→ **Directions**: Check each line of the data below for the word "东方财富网", then extract the ones that have it.

(Pictures paired with source code)
◆ ◆ ◆ ◆

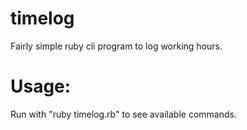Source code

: timelog
=======

Fairly simple ruby cli program to log working hours.


# Usage:

Run with "ruby timelog.rb" to see available commands.
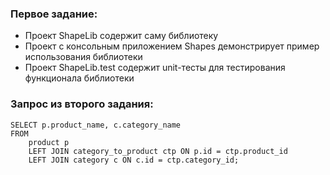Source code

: ### Первое задание:
- Проект ShapeLib содержит саму библиотеку
- Проект с консольным приложением Shapes демонстрирует пример использования библиотеки
- Проект ShapeLib.test содержит unit-тесты для тестирования функционала библиотеки

### Запрос из второго задания:
	SELECT p.product_name, c.category_name 
	FROM 
		product p
		LEFT JOIN category_to_product ctp ON p.id = ctp.product_id
		LEFT JOIN category c ON c.id = ctp.category_id; 
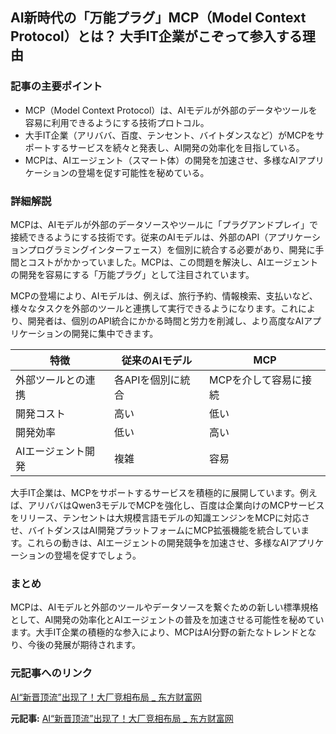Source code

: ## AI新時代の「万能プラグ」MCP（Model Context Protocol）とは？ 大手IT企業がこぞって参入する理由

### 記事の主要ポイント

* MCP（Model Context Protocol）は、AIモデルが外部のデータやツールを容易に利用できるようにする技術プロトコル。
* 大手IT企業（アリババ、百度、テンセント、バイトダンスなど）がMCPをサポートするサービスを続々と発表し、AI開発の効率化を目指している。
* MCPは、AIエージェント（スマート体）の開発を加速させ、多様なAIアプリケーションの登場を促す可能性を秘めている。

### 詳細解説

MCPは、AIモデルが外部のデータソースやツールに「プラグアンドプレイ」で接続できるようにする技術です。従来のAIモデルは、外部のAPI（アプリケーションプログラミングインターフェース）を個別に統合する必要があり、開発に手間とコストがかかっていました。MCPは、この問題を解決し、AIエージェントの開発を容易にする「万能プラグ」として注目されています。

MCPの登場により、AIモデルは、例えば、旅行予約、情報検索、支払いなど、様々なタスクを外部のツールと連携して実行できるようになります。これにより、開発者は、個別のAPI統合にかかる時間と労力を削減し、より高度なAIアプリケーションの開発に集中できます。

| 特徴 | 従来のAIモデル | MCP |
|---|---|---|
| 外部ツールとの連携 | 各APIを個別に統合 | MCPを介して容易に接続 |
| 開発コスト | 高い | 低い |
| 開発効率 | 低い | 高い |
| AIエージェント開発 | 複雑 | 容易 |

大手IT企業は、MCPをサポートするサービスを積極的に展開しています。例えば、アリババはQwen3モデルでMCPを強化し、百度は企業向けのMCPサービスをリリース、テンセントは大規模言語モデルの知識エンジンをMCPに対応させ、バイトダンスはAI開発プラットフォームにMCP拡張機能を統合しています。これらの動きは、AIエージェントの開発競争を加速させ、多様なAIアプリケーションの登場を促すでしょう。

### まとめ

MCPは、AIモデルと外部のツールやデータソースを繋ぐための新しい標準規格として、AI開発の効率化とAIエージェントの普及を加速させる可能性を秘めています。大手IT企業の積極的な参入により、MCPはAI分野の新たなトレンドとなり、今後の発展が期待されます。

### 元記事へのリンク

[AI“新晋顶流”出现了！大厂竞相布局 _ 东方财富网](https://finance.eastmoney.com/a/202405013196294503.html)


**元記事:** [AI“新晋顶流”出现了！大厂竞相布局 _ 东方财富网](https://finance.eastmoney.com/a/202505013395301472.html)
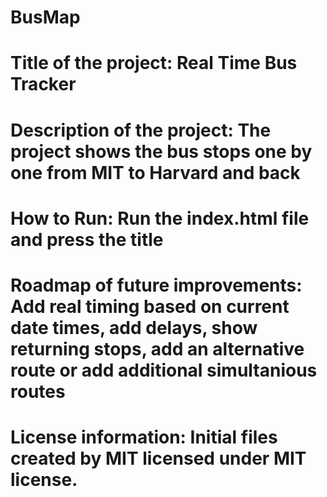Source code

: # BusMap
# Title of the project: Real Time Bus Tracker
# Description of the project: The project shows the bus stops one by one from MIT to Harvard and back
# How to Run: Run the index.html file and press the title
# Roadmap of future improvements: Add real timing based on current date times, add delays, show returning stops, add an alternative route or add additional simultanious routes
# License information: Initial files created by MIT licensed under MIT license. 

◆ ◆ ◆ ◆

→ **Answer area**:
[AI“新晋顶流”出现了！大厂竞相布局 _ 东方财富网](https://finance.eastmoney.com/a/202405013196294503.html)
**元記事:** [AI“新晋顶流”出现了！大厂竞相布局 _ 东方财富网](https://finance.eastmoney.com/a/202505013395301472.html)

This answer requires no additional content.